En quelques mois, nos taux d’emprunt sont passés d’une valeur proche de zéro à des niveaux supérieurs à 3 % sur nos obligations à dix ans.
En ce qui concerne notre crédibilité, permettez-moi de faire une remarque sur nos hypothèses de croissance, régulièrement qualifiées d’« optimistes ».
À court terme, nous prévoyons une croissance de 1, 4 %, après 1 % en 2023. C’est certes davantage que la prévision de la Banque de France à 0, 9 %, mais nous sommes en ligne avec les grands organismes internationaux : la Commission européenne et l’OCDE prévoient une croissance de 1, 2 %, tandis que le FMI l’estimait la semaine dernière à 1, 3 %.
Par ailleurs, notre estimation d’une croissance potentielle de 1, 35 % par an jusqu’en 2027 est également proche des prévisions établies par les instituts qui tiennent compte de nos réformes, comme le FMI ou l’Observatoire français des conjonctures économiques (OFCE).
Cette prévision de croissance potentielle s’appuie de fait sur les réformes structurelles que nous conduisons et allons poursuivre : la réforme des retraites, celle de l’assurance chômage, la réforme du lycée professionnel, le succès de l’apprentissage, l’application des plans d’investissement et la baisse des impôts de production, qui se poursuivra en 2024.
Je souhaite enfin revenir sur le rythme de rétablissement de nos finances publiques pour justifier devant vous la trajectoire que nous avons fixée.
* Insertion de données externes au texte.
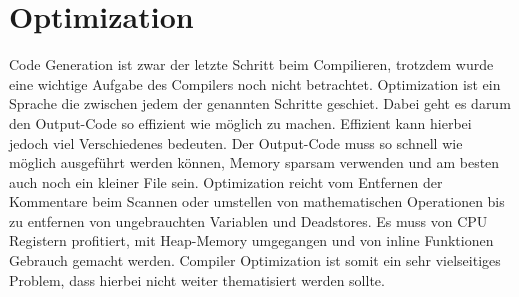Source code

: \section{Optimization}
Code Generation ist zwar der letzte Schritt beim Compilieren, trotzdem wurde eine wichtige Aufgabe des Compilers noch nicht betrachtet. Optimization ist ein Sprache die zwischen jedem der genannten Schritte geschiet.
Dabei geht es darum den Output-Code so effizient wie möglich zu machen. Effizient kann hierbei jedoch viel Verschiedenes bedeuten. Der Output-Code muss so schnell wie möglich ausgeführt werden können, Memory sparsam verwenden
und am besten auch noch ein kleiner File sein. Optimization reicht vom Entfernen der Kommentare beim Scannen oder umstellen von mathematischen Operationen bis zu entfernen von ungebrauchten Variablen und Deadstores.
Es muss von CPU Registern profitiert, mit Heap-Memory umgegangen und von inline Funktionen Gebrauch gemacht werden. Compiler Optimization ist somit ein sehr vielseitiges Problem, dass hierbei nicht weiter thematisiert werden sollte.
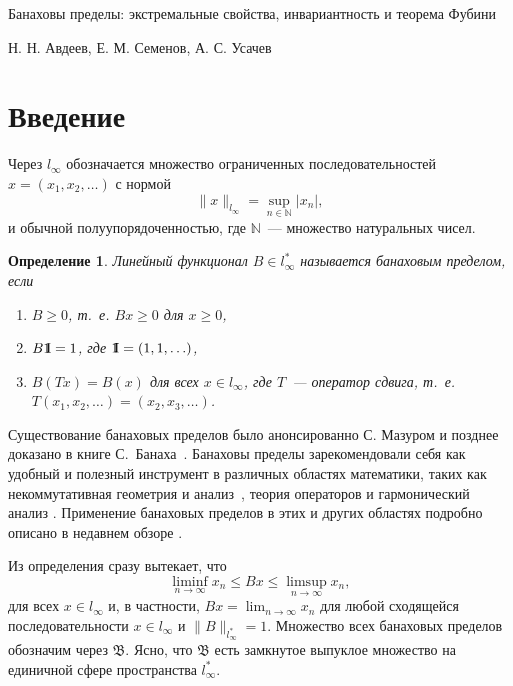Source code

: \documentclass[12pt]{article}
\newcommand{\emm}{\mathrm{1\hspace{-0.3em} I}}
\newtheorem{dfn}[thm]{Определение}
\begin{document}
\begin{center}
{\Large Банаховы пределы: экстремальные свойства, инвариантность и теорема Фубини}

Н. Н. Авдеев, Е. М. Семенов, А. С. Усачев
\end{center}

\begin{abstract}
Банаховым пределом на пространстве всех ограниченных вещественнозначных последовательностей называется положительный, нормированный линейный функционал, инвариантный относительно сдвига. В работе изучаются необычные свойства банаховых пределов такие как мультипликативность и справедливость теоремы Фубини. Также изучается подмножество банаховых пределов, инвариантных относительно операторов растяжения.
\end{abstract}


\section{Введение}


Через $l_\infty$ обозначается множество ограниченных
последовательностей $x=(x_1,x_2,\ldots)$ с нормой
\[
 \|x\|_{l_\infty}=\sup_{n\in \mathbb N}|x_n|,
\]
 и обычной полуупорядоченностью, где ${\mathbb N}$~--- множество натуральных чисел.

\begin{dfn}
Линейный функционал $B\in l_\infty^*$ называется банаховым пределом,
если
\begin{enumerate}
    \item $B\geq0$, т.~е. $Bx \geq 0$ для $x \geq 0$,
    \item $B\emm=1$, где $\emm =(1,1,\ldots)$,
    \item $B(Tx)=B(x)$ для всех $x\in l_\infty$, где $T$~---
    оператор сдвига, т.~е. $T(x_1,x_2,\ldots)=(x_2,x_3,\ldots)$.
\end{enumerate}
\end{dfn}

Существование банаховых пределов было анонсированно С. Мазуром \cite{Mazur} и позднее доказано в книге С.~Банаха~\cite{B}.
Банаховы пределы зарекомендовали себя как удобный и полезный инструмент в различных областях математики, таких как некоммутативная геометрия и анализ~\cite{CS}, теория операторов \cite{Sem_Sht} и гармонический анализ \cite{Ast_Sem, SU, U2}. Применение банаховых пределов в этих и других областях подробно описано в недавнем обзоре \cite{SSU_survey}.

Из определения сразу вытекает, что
$$\liminf_{n\to\infty}x_n \le Bx \le \limsup_{n\to\infty}x_n,$$
для всех $x\in l_\infty$ и, в частности,
 $\displaystyle
Bx=\lim_{n\to\infty}x_n$ для любой сходящейся
последовательности $x\in l_\infty$ и $\|B\|_{l_\infty^*}=1$. Множество всех банаховых пределов обозначим
 через $\mathfrak{B}$. Ясно, что $\mathfrak{B}$ есть замкнутое выпуклое
множество на единичной сфере пространства $l_\infty^*$.
\end{document}
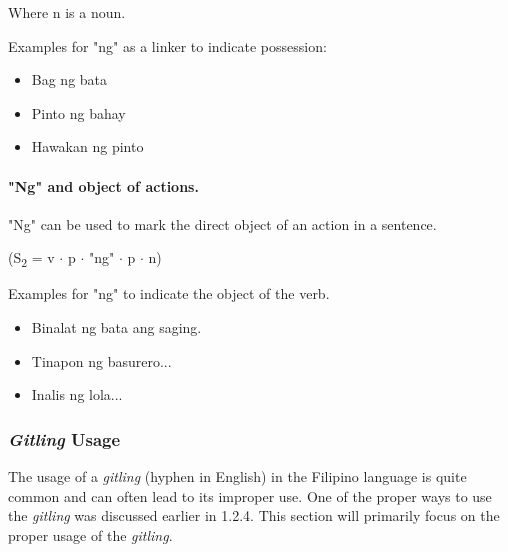 Where n is a noun. \\

\begin{example}
      Examples for "ng" as a linker to indicate possession:
\end{example}
\begin{itemize}
      \item Bag ng bata
      \item Pinto ng bahay
      \item Hawakan ng pinto
\end{itemize}

\paragraph{"Ng" and object of actions.}"Ng" can be used to mark the direct object
of an action in a sentence.
\begin{center}
      (S\textsubscript{2} = v \(\cdot\) p \(\cdot\) "ng" \(\cdot\) p \(\cdot\) n)
\end{center}

\begin{example}
      Examples for "ng" to indicate the object of the verb.
\end{example}
\begin{itemize}
      \item Binalat ng bata ang saging.
      \item Tinapon ng basurero...
      \item Inalis ng lola...
\end{itemize}

\subsubsection{\textit{Gitling} Usage}
The usage of a \textit{\textit{gitling}} (hyphen in English) in the Filipino language is quite common and can often lead to its improper use. One of the proper ways to use the \textit{\textit{gitling}} was discussed earlier in 1.2.4. This section will primarily focus on the proper usage of the \textit{\textit{gitling}}.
La France a besoin de définir un cap pour ses finances publiques. La trajectoire que nous vous proposons d’intégrer à ce texte doit nous permettre de tenir nos comptes, aujourd’hui comme demain. Y parvenir suppose non seulement de partager un même sentiment de responsabilité, mais également de répartir l’effort entre l’ensemble des administrations publiques : l’État et ses opérateurs, la sécurité sociale et les collectivités territoriales.
Nous le savons, une consolidation trop rapide casserait la croissance et engendrerait plus de dépenses et moins de recettes qu’elle ne permettrait d’économies.
C’est pourquoi nous assumons une stratégie de réduction progressive du déficit, laquelle permet de poursuivre l’investissement dans les services publics et dans la transition écologique et de faire baisser les impôts.
Par rapport au texte qui vous a été présenté voilà un an, nous proposons une trajectoire légèrement plus rapide de retour sous les 3 % de déficit public : nous visons 2, 7 % en 2027, au lieu de 2, 9 % initialement. Pour y parvenir, nous comptons réduire fortement la part des dépenses publiques dans le PIB, même si elles continueront à croître en euros, et nous stabilisons à 44, 4 % la part des prélèvements obligatoires.
Cela implique de réaliser plus de 12 milliards d’euros d’économies à partir de 2025, réparties à parts égales entre l’État et ses opérateurs, d’une part, et la sécurité sociale, d’autre part.
Nous assumons le fait que ces économies doivent être documentées. Et nous souhaitons associer les parlementaires pour identifier les dispositifs de politique publique, qui, au vu des travaux parlementaires, mériteraient de faire l’objet d’une mission de revue de dépenses.